**Problem details**
The lines from the start of the records below through the line containing "- Using the" are to be copied exactly, both ends included, with nothing added.

[Start of section]

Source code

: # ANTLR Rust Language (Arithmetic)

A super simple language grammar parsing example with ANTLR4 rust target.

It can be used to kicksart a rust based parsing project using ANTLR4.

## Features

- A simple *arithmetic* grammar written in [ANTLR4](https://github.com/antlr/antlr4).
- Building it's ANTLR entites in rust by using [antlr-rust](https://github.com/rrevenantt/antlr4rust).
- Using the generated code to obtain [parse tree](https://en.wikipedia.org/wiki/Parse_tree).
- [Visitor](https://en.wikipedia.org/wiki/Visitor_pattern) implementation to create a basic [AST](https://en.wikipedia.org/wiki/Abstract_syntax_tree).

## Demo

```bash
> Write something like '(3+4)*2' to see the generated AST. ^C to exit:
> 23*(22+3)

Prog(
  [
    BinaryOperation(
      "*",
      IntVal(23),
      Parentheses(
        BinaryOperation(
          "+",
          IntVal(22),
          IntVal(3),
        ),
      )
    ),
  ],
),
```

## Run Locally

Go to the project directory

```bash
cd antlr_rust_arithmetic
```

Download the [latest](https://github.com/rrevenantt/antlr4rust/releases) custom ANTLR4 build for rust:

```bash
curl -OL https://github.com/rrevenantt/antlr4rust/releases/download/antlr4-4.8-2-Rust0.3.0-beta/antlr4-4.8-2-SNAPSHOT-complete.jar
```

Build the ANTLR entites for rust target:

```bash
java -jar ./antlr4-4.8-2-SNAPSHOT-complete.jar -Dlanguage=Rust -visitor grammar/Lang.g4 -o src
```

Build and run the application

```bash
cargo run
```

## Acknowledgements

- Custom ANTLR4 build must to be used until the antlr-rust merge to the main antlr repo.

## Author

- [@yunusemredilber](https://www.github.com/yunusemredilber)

[End of section]

**Solution to this exercise**
Source code

: # ANTLR Rust Language (Arithmetic)

A super simple language grammar parsing example with ANTLR4 rust target.

It can be used to kicksart a rust based parsing project using ANTLR4.

## Features

- A simple *arithmetic* grammar written in [ANTLR4](https://github.com/antlr/antlr4).
- Building it's ANTLR entites in rust by using [antlr-rust](https://github.com/rrevenantt/antlr4rust).
- Using the generated code to obtain [parse tree](https://en.wikipedia.org/wiki/Parse_tree).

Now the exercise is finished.